Dernière mise à jour le 06/04/2026 par Marc Kerviel
Le marché de l’emploi vient de subir un séisme avec l’annonce d’un volume de licenciements jamais atteint cette année. Voici les détails cruciaux pour comprendre qui est concerné et pourquoi cette accélération soudaine bouscule l’économie.
Oracle et le paradoxe des profits : 30 000 départs par e-mail
C’est l’information qui sature les flux d’actualité en ce début avril 2026 : le géant Oracle a lancé une vague de licenciements d’une ampleur historique, touchant entre 20 000 et 30 000 collaborateurs dans le monde. Le choc est d’autant plus brutal que l’entreprise vient d’afficher des résultats financiers records, portés par une croissance de 22 % de son chiffre d’affaires.
Selon des témoignages internes, les notifications ont été envoyées par un courriel laconique titré « Leadership Oracle », coupant les accès aux systèmes en quelques minutes seulement. Cette méthode, bien que légale aux États-Unis, soulève une vive émotion en Europe et en France, où les divisions Cloud et SaaS sont particulièrement impactées.
L’IA, bouc émissaire ou véritable moteur du record ?
Derrière ce record de 78 557 licenciements comptabilisés dans la tech mondiale sur les trois premiers mois de 2026, une stratégie commune émerge : l’automatisation forcée.
- Chez Block (ex-Square) : 4 000 départs ont été actés pour transformer la structure en une organisation pilotée par l’intelligence artificielle.
- Chez Atlassian : 1 600 postes supprimés pour devenir une entreprise « AI-first ».
Ce que les annonces officielles disent peu, c’est que ces fonds « économisés » sur la masse salariale sont immédiatement réinjectés dans des infrastructures de serveurs massives (GPU). On ne licencie plus pour survivre, mais pour financer la course à l’armement technologique.
Les zones d’ombre des départs en France
En France, la situation est plus complexe. Si les annonces mondiales de Meta ou IBM inquiètent, les salariés français bénéficient de la protection du Plan de Sauvegarde de l’Emploi (PSE).
Cependant, l’enquête révèle une tendance à la « rupture silencieuse » : de nombreuses entreprises privilégient désormais des accords de Rupture Conventionnelle Collective (RCC) pour éviter le bruit médiatique d’un licenciement sec.
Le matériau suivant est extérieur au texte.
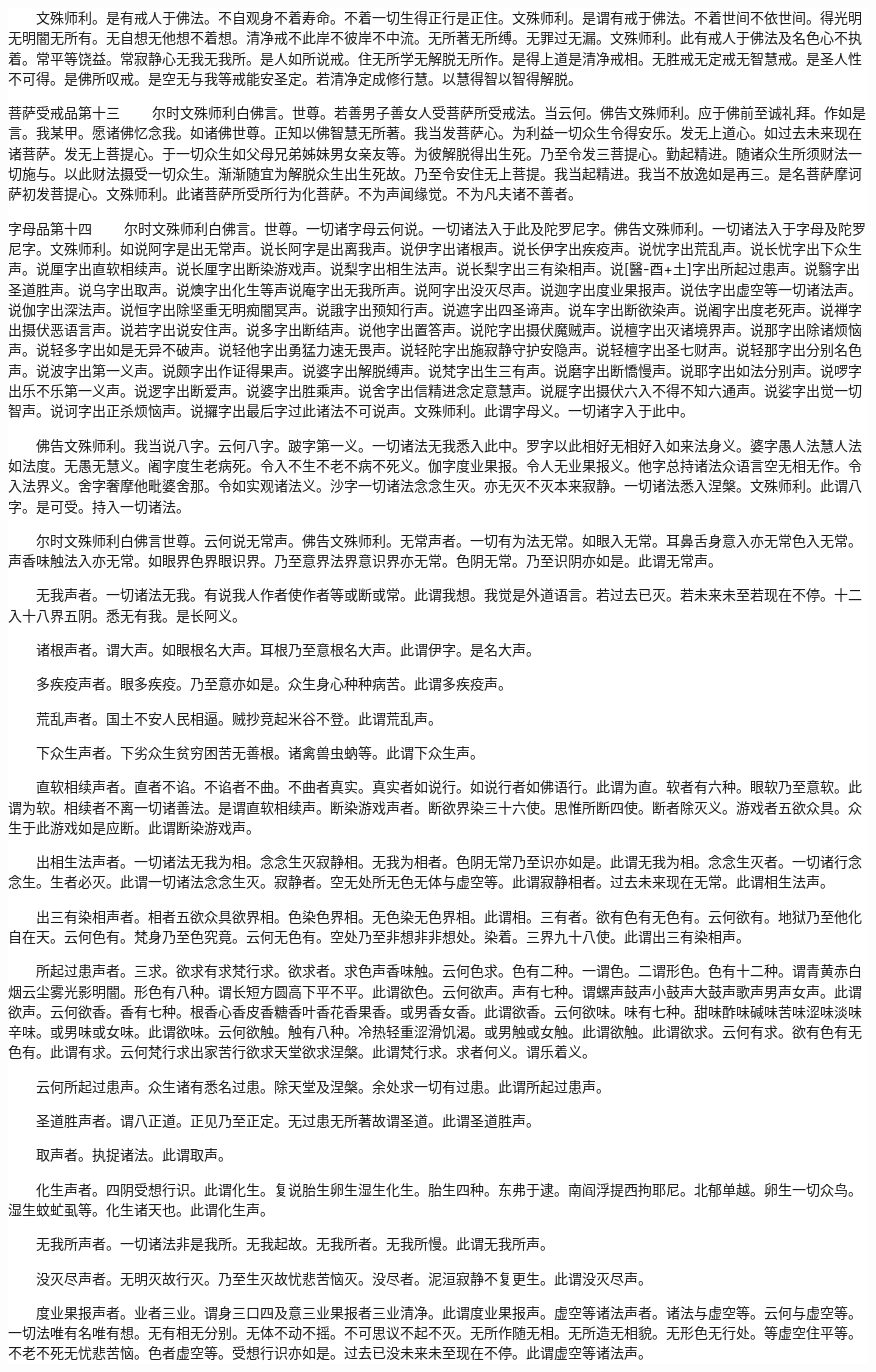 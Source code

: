 　　文殊师利。是有戒人于佛法。不自观身不着寿命。不着一切生得正行是正住。文殊师利。是谓有戒于佛法。不着世间不依世间。得光明无明闇无所有。无自想无他想不着想。清净戒不此岸不彼岸不中流。无所著无所缚。无罪过无漏。文殊师利。此有戒人于佛法及名色心不执着。常平等饶益。常寂静心无我无我所。是人如所说戒。住无所学无解脱无所作。是得上道是清净戒相。无胜戒无定戒无智慧戒。是圣人性不可得。是佛所叹戒。是空无与我等戒能安圣定。若清净定成修行慧。以慧得智以智得解脱。

菩萨受戒品第十三
　　尔时文殊师利白佛言。世尊。若善男子善女人受菩萨所受戒法。当云何。佛告文殊师利。应于佛前至诚礼拜。作如是言。我某甲。愿诸佛忆念我。如诸佛世尊。正知以佛智慧无所著。我当发菩萨心。为利益一切众生令得安乐。发无上道心。如过去未来现在诸菩萨。发无上菩提心。于一切众生如父母兄弟姊妹男女亲友等。为彼解脱得出生死。乃至令发三菩提心。勤起精进。随诸众生所须财法一切施与。以此财法摄受一切众生。渐渐随宜为解脱众生出生死故。乃至令安住无上菩提。我当起精进。我当不放逸如是再三。是名菩萨摩诃萨初发菩提心。文殊师利。此诸菩萨所受所行为化菩萨。不为声闻缘觉。不为凡夫诸不善者。

字母品第十四
　　尔时文殊师利白佛言。世尊。一切诸字母云何说。一切诸法入于此及陀罗尼字。佛告文殊师利。一切诸法入于字母及陀罗尼字。文殊师利。如说阿字是出无常声。说长阿字是出离我声。说伊字出诸根声。说长伊字出疾疫声。说忧字出荒乱声。说长忧字出下众生声。说厘字出直软相续声。说长厘字出断染游戏声。说梨字出相生法声。说长梨字出三有染相声。说[醫-酉+土]字出所起过患声。说翳字出圣道胜声。说乌字出取声。说燠字出化生等声说庵字出无我所声。说阿字出没灭尽声。说迦字出度业果报声。说佉字出虚空等一切诸法声。说伽字出深法声。说恒字出除坚重无明痴闇冥声。说誐字出预知行声。说遮字出四圣谛声。说车字出断欲染声。说阇字出度老死声。说禅字出摄伏恶语言声。说若字出说安住声。说多字出断结声。说他字出置答声。说陀字出摄伏魔贼声。说檀字出灭诸境界声。说那字出除诸烦恼声。说轻多字出如是无异不破声。说轻他字出勇猛力速无畏声。说轻陀字出施寂静守护安隐声。说轻檀字出圣七财声。说轻那字出分别名色声。说波字出第一义声。说颇字出作证得果声。说婆字出解脱缚声。说梵字出生三有声。说磨字出断憍慢声。说耶字出如法分别声。说啰字出乐不乐第一义声。说逻字出断爱声。说婆字出胜乘声。说舍字出信精进念定意慧声。说屣字出摄伏六入不得不知六通声。说娑字出觉一切智声。说诃字出正杀烦恼声。说攞字出最后字过此诸法不可说声。文殊师利。此谓字母义。一切诸字入于此中。

　　佛告文殊师利。我当说八字。云何八字。跛字第一义。一切诸法无我悉入此中。罗字以此相好无相好入如来法身义。婆字愚人法慧人法如法度。无愚无慧义。阇字度生老病死。令入不生不老不病不死义。伽字度业果报。令人无业果报义。他字总持诸法众语言空无相无作。令入法界义。舍字奢摩他毗婆舍那。令如实观诸法义。沙字一切诸法念念生灭。亦无灭不灭本来寂静。一切诸法悉入涅槃。文殊师利。此谓八字。是可受。持入一切诸法。

　　尔时文殊师利白佛言世尊。云何说无常声。佛告文殊师利。无常声者。一切有为法无常。如眼入无常。耳鼻舌身意入亦无常色入无常。声香味触法入亦无常。如眼界色界眼识界。乃至意界法界意识界亦无常。色阴无常。乃至识阴亦如是。此谓无常声。

　　无我声者。一切诸法无我。有说我人作者使作者等或断或常。此谓我想。我觉是外道语言。若过去已灭。若未来未至若现在不停。十二入十八界五阴。悉无有我。是长阿义。

　　诸根声者。谓大声。如眼根名大声。耳根乃至意根名大声。此谓伊字。是名大声。

　　多疾疫声者。眼多疾疫。乃至意亦如是。众生身心种种病苦。此谓多疾疫声。

　　荒乱声者。国土不安人民相逼。贼抄竞起米谷不登。此谓荒乱声。

　　下众生声者。下劣众生贫穷困苦无善根。诸禽兽虫蚋等。此谓下众生声。

　　直软相续声者。直者不谄。不谄者不曲。不曲者真实。真实者如说行。如说行者如佛语行。此谓为直。软者有六种。眼软乃至意软。此谓为软。相续者不离一切诸善法。是谓直软相续声。断染游戏声者。断欲界染三十六使。思惟所断四使。断者除灭义。游戏者五欲众具。众生于此游戏如是应断。此谓断染游戏声。

　　出相生法声者。一切诸法无我为相。念念生灭寂静相。无我为相者。色阴无常乃至识亦如是。此谓无我为相。念念生灭者。一切诸行念念生。生者必灭。此谓一切诸法念念生灭。寂静者。空无处所无色无体与虚空等。此谓寂静相者。过去未来现在无常。此谓相生法声。

　　出三有染相声者。相者五欲众具欲界相。色染色界相。无色染无色界相。此谓相。三有者。欲有色有无色有。云何欲有。地狱乃至他化自在天。云何色有。梵身乃至色究竟。云何无色有。空处乃至非想非非想处。染着。三界九十八使。此谓出三有染相声。

　　所起过患声者。三求。欲求有求梵行求。欲求者。求色声香味触。云何色求。色有二种。一谓色。二谓形色。色有十二种。谓青黄赤白烟云尘雾光影明闇。形色有八种。谓长短方圆高下平不平。此谓欲色。云何欲声。声有七种。谓螺声鼓声小鼓声大鼓声歌声男声女声。此谓欲声。云何欲香。香有七种。根香心香皮香糖香叶香花香果香。或男香女香。此谓欲香。云何欲味。味有七种。甜味酢味碱味苦味涩味淡味辛味。或男味或女味。此谓欲味。云何欲触。触有八种。冷热轻重涩滑饥渴。或男触或女触。此谓欲触。此谓欲求。云何有求。欲有色有无色有。此谓有求。云何梵行求出家苦行欲求天堂欲求涅槃。此谓梵行求。求者何义。谓乐着义。

　　云何所起过患声。众生诸有悉名过患。除天堂及涅槃。余处求一切有过患。此谓所起过患声。

　　圣道胜声者。谓八正道。正见乃至正定。无过患无所著故谓圣道。此谓圣道胜声。

　　取声者。执捉诸法。此谓取声。

　　化生声者。四阴受想行识。此谓化生。复说胎生卵生湿生化生。胎生四种。东弗于逮。南阎浮提西拘耶尼。北郁单越。卵生一切众鸟。湿生蚊虻虱等。化生诸天也。此谓化生声。

　　无我所声者。一切诸法非是我所。无我起故。无我所者。无我所慢。此谓无我所声。

　　没灭尽声者。无明灭故行灭。乃至生灭故忧悲苦恼灭。没尽者。泥洹寂静不复更生。此谓没灭尽声。

　　度业果报声者。业者三业。谓身三口四及意三业果报者三业清净。此谓度业果报声。虚空等诸法声者。诸法与虚空等。云何与虚空等。一切法唯有名唯有想。无有相无分别。无体不动不摇。不可思议不起不灭。无所作随无相。无所造无相貌。无形色无行处。等虚空住平等。不老不死无忧悲苦恼。色者虚空等。受想行识亦如是。过去已没未来未至现在不停。此谓虚空等诸法声。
L’objectif est de réduire les effectifs sans franchir le seuil psychologique qui déclencherait l’alerte des syndicats ou de l’opinion publique.
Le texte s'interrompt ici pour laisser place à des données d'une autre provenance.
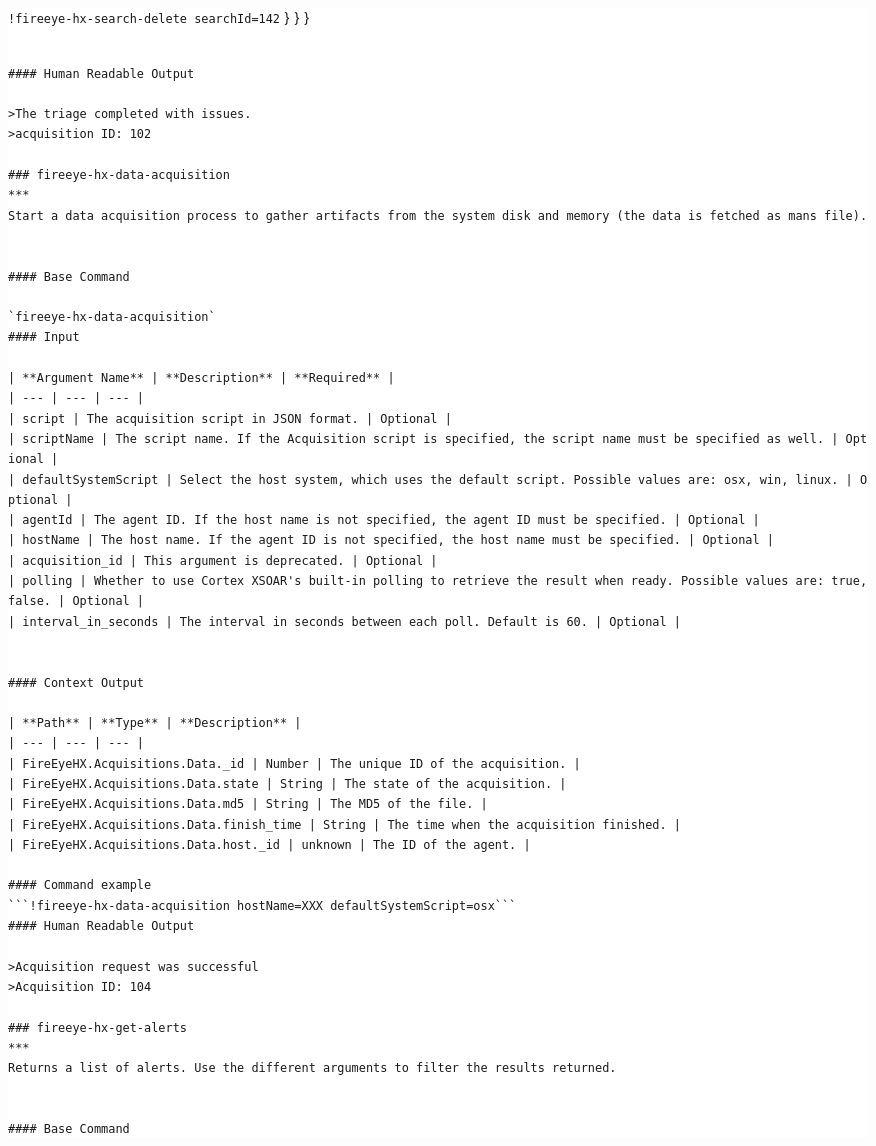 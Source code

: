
 ```!fireeye-hx-search-delete searchId=142```
        }
    }
}
```

#### Human Readable Output

>The triage completed with issues.
>acquisition ID: 102

### fireeye-hx-data-acquisition
***
Start a data acquisition process to gather artifacts from the system disk and memory (the data is fetched as mans file).


#### Base Command

`fireeye-hx-data-acquisition`
#### Input

| **Argument Name** | **Description** | **Required** |
| --- | --- | --- |
| script | The acquisition script in JSON format. | Optional | 
| scriptName | The script name. If the Acquisition script is specified, the script name must be specified as well. | Optional | 
| defaultSystemScript | Select the host system, which uses the default script. Possible values are: osx, win, linux. | Optional | 
| agentId | The agent ID. If the host name is not specified, the agent ID must be specified. | Optional | 
| hostName | The host name. If the agent ID is not specified, the host name must be specified. | Optional | 
| acquisition_id | This argument is deprecated. | Optional | 
| polling | Whether to use Cortex XSOAR's built-in polling to retrieve the result when ready. Possible values are: true, false. | Optional | 
| interval_in_seconds | The interval in seconds between each poll. Default is 60. | Optional | 


#### Context Output

| **Path** | **Type** | **Description** |
| --- | --- | --- |
| FireEyeHX.Acquisitions.Data._id | Number | The unique ID of the acquisition. | 
| FireEyeHX.Acquisitions.Data.state | String | The state of the acquisition. | 
| FireEyeHX.Acquisitions.Data.md5 | String | The MD5 of the file. | 
| FireEyeHX.Acquisitions.Data.finish_time | String | The time when the acquisition finished. | 
| FireEyeHX.Acquisitions.Data.host._id | unknown | The ID of the agent. | 

#### Command example
```!fireeye-hx-data-acquisition hostName=XXX defaultSystemScript=osx```
#### Human Readable Output

>Acquisition request was successful
>Acquisition ID: 104

### fireeye-hx-get-alerts
***
Returns a list of alerts. Use the different arguments to filter the results returned.


#### Base Command
```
Ce que l’on vous cache sur les indemnités de 2026
Avec l’entrée en vigueur de nouvelles dispositions sociales début 2026, le calcul des indemnités de rupture est devenu un terrain de bataille juridique. Les entreprises tentent de plafonner les primes « supra-légales » en invoquant la nécessité d’investissement dans l’outil productif (IA).
Conseil aux salariés : Ne signez aucun document de départ sans avoir vérifié la conformité du motif économique invoqué. En 2026, un profit record peut paradoxalement fragiliser la validité juridique d’un licenciement économique en France.
L’avenir du secteur : vers une « reprise en K » ?
Si les licenciements atteignent des sommets, certains acteurs comme ASML annoncent à l’inverse des plans de recrutement massifs (20 000 postes). Nous assistons à une redistribution totale des cartes : les métiers de l’exécution disparaissent au profit des métiers de la conception et du pilotage de systèmes autonomes.